On a conference call Monday, analysts asked several questions about the merger's concurrent share offering. Alamos has agreed to buy $83-million worth of new AuRico shares through a private placement, giving the miner a 9.9-per-cent stake in its potential partner. AuRico chief executive officer Scott Perry referred to this offering as an "essential part of the deal."

The financing is a thorny issue because it could arguably scare away rival bidders who would otherwise consider disrupting the current deal. Because Alamos will control roughly 10 per cent of AuRico's shares, the gold miner has power in any shareholder vote.

Anyone upset by this arrangement has no idea whether it can be reversed. This type of private placement is rare in a corporate merger, but it isn't unheard of – yet Canadian regulators still haven't decided how they feel about them. Corporate lawyers say two recent mergers are often cited as reference points when discussing the merits of these types of offerings.

In 2008, HudBay Minerals Inc. proposed buying Lundin Mining Corp., and the deal included a private placement through which HudBay would acquire 19.9 per cent of Lundin. Regulators weren't asked to rule on the legitimacy of the share offering, but former Ontario Securities Commission vice-chair Jim Turner weighed in, personally arguing that HudBay shouldn't be allowed to vote its shares.

"In our view, having very recently acquired those shares as part of a private placement … HudBay should not, as a matter of principle, be permitted to vote them in favour of the [plan of arrangement]," he wrote. Although it wasn't a formal ruling, the comments suggested regulators would be wary of these arrangements in the future.

A few months later, the Alberta Securities Commission was asked to rule on the same issue after a shareholder argued that Paramount Energy Trust should not be allowed to vote the private placement shares it obtained as part of its proposed merger with Profound Energy Inc.

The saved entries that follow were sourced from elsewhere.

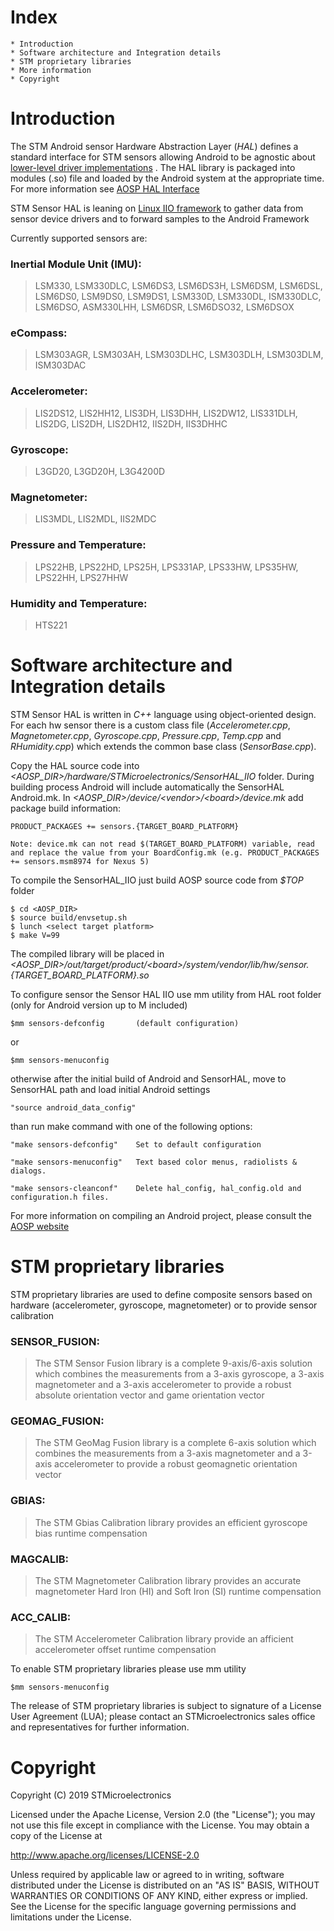 Index
=====
	* Introduction
	* Software architecture and Integration details
	* STM proprietary libraries
	* More information
	* Copyright


Introduction
=========
The STM Android sensor Hardware Abstraction Layer (*HAL*) defines a standard interface for STM sensors allowing Android to be agnostic about [lower-level driver implementations](https://github.com/STMicroelectronics/STMems_Linux_IIO_drivers/tree/linux-4.4.y-gh) . The HAL library is packaged into modules (.so) file and loaded by the Android system at the appropriate time. For more information see [AOSP HAL Interface](https://source.android.com/devices/sensors/hal-interface.html)

STM Sensor HAL is leaning on [Linux IIO framework](https://git.kernel.org/cgit/linux/kernel/git/torvalds/linux.git/tree/Documentation/iio) to gather data from sensor device drivers and to forward samples to the Android Framework

Currently supported sensors are:

### Inertial Module Unit (IMU):

> LSM330, LSM330DLC, LSM6DS3, LSM6DS3H, LSM6DSM, LSM6DSL, LSM6DS0, LSM9DS0, LSM9DS1, LSM330D, LSM330DL, ISM330DLC, LSM6DSO, ASM330LHH, LSM6DSR, LSM6DSO32,
> LSM6DSOX

### eCompass:

> LSM303AGR, LSM303AH, LSM303DLHC, LSM303DLH, LSM303DLM, ISM303DAC

### Accelerometer:

> LIS2DS12, LIS2HH12, LIS3DH, LIS3DHH, LIS2DW12, LIS331DLH, LIS2DG, LIS2DH, LIS2DH12, IIS2DH, IIS3DHHC

### Gyroscope:

> L3GD20, L3GD20H, L3G4200D

### Magnetometer:

> LIS3MDL, LIS2MDL, IIS2MDC

### Pressure and Temperature:

> LPS22HB, LPS22HD, LPS25H, LPS331AP, LPS33HW, LPS35HW, LPS22HH, LPS27HHW

### Humidity and Temperature:

> HTS221

Software architecture and Integration details
=============

STM Sensor HAL is written in *C++* language using object-oriented design. For each hw sensor there is a custom class file
(*Accelerometer.cpp*, *Magnetometer.cpp*, *Gyroscope.cpp*, *Pressure.cpp*, *Temp.cpp* and *RHumidity.cpp*) which extends the common base class (*SensorBase.cpp*).

Copy the HAL source code into *<AOSP_DIR\>/hardware/STMicroelectronics/SensorHAL_IIO* folder. During building process Android will include automatically the SensorHAL Android.mk.
In *<AOSP_DIR\>/device/<vendor\>/<board\>/device.mk* add package build information:

	PRODUCT_PACKAGES += sensors.{TARGET_BOARD_PLATFORM}

	Note: device.mk can not read $(TARGET_BOARD_PLATFORM) variable, read and replace the value from your BoardConfig.mk (e.g. PRODUCT_PACKAGES += sensors.msm8974 for Nexus 5)

To compile the SensorHAL_IIO just build AOSP source code from *$TOP* folder

	$ cd <AOSP_DIR>
	$ source build/envsetup.sh
	$ lunch <select target platform>
	$ make V=99

The compiled library will be placed in *<AOSP_DIR\>/out/target/product/<board\>/system/vendor/lib/hw/sensor.{TARGET_BOARD_PLATFORM}.so*

To configure sensor the Sensor HAL IIO use mm utility from HAL root folder (only for Android version up to M included)

	$mm sensors-defconfig       (default configuration)
or

	$mm sensors-menuconfig

otherwise after the initial build of Android and SensorHAL, move to SensorHAL path and load initial Android settings

	"source android_data_config"

than run make command with one of the following options:

	"make sensors-defconfig"	Set to default configuration

	"make sensors-menuconfig"	Text based color menus, radiolists & dialogs.

	"make sensors-cleanconf"	Delete hal_config, hal_config.old and configuration.h files.


For more information on compiling an Android project, please consult the [AOSP website](https://source.android.com/source/requirements.html)



STM proprietary libraries
================

STM proprietary libraries are used to define composite sensors based on hardware (accelerometer, gyroscope, magnetometer) or to provide sensor calibration

### SENSOR_FUSION:
> The STM Sensor Fusion library is a complete 9-axis/6-axis solution which combines the measurements from a 3-axis gyroscope, a 3-axis magnetometer and a 3-axis accelerometer to provide a robust absolute orientation vector and game orientation vector

### GEOMAG_FUSION:
> The STM GeoMag Fusion library is a complete 6-axis solution which combines the measurements from a 3-axis magnetometer and a 3-axis accelerometer to provide a robust geomagnetic orientation vector

### GBIAS:
> The STM Gbias Calibration library provides an efficient gyroscope bias runtime compensation

### MAGCALIB:
> The STM Magnetometer Calibration library provides an accurate magnetometer Hard Iron (HI) and Soft Iron (SI) runtime compensation

### ACC_CALIB:
> The STM Accelerometer Calibration library provide an afficient accelerometer offset runtime compensation

To enable STM proprietary libraries please use mm utility

	$mm sensors-menuconfig

The release of STM proprietary libraries is subject to signature of a License User Agreement (LUA); please contact an STMicroelectronics sales office and representatives for further information.


Copyright
========
Copyright (C) 2019 STMicroelectronics

Licensed under the Apache License, Version 2.0 (the "License");
you may not use this file except in compliance with the License.
You may obtain a copy of the License at

http://www.apache.org/licenses/LICENSE-2.0

Unless required by applicable law or agreed to in writing, software
distributed under the License is distributed on an "AS IS" BASIS,
WITHOUT WARRANTIES OR CONDITIONS OF ANY KIND, either express or implied.
See the License for the specific language governing permissions and
limitations under the License.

Despite considering the OSC's argument, the ASC took a different stance arguing that Paramount had a right to vote its shares.

Because there is so much ambiguity, lawyers often counsel their clients that such a private placement is acceptable so long as there is proof that the funds raised by issuing the shares are needed. So it wasn't a surprise when AuRico's CEO used this exact argument on the conference call.

"In this environment, raising $100-million [Canadian] in a very cost-effective way was deemed as a net positive," Mr. Perry said. "Obviously, there's not the typical discount to market [in a bought deal], no banking fees, no legal fees, so there's definitely a positive from that regard." He added that it's tough for most miners to sell new shares to public investors in this depressed mining market.

However, there was no argument given as to why a demand loan couldn't have been issued instead of shares. Had this type of loan been used, Alamos could simply have stipulated that its funds must be paid back if another bidder emerges.

John McCluskey, Alamos Gold's CEO, also went so far as to say that the financing wasn't the only reason these shares were issued. "Clearly the objective of the private placement is to assist in helping the transaction close," he said adding that "the biggest threat to the transaction not closing is an interloper coming in."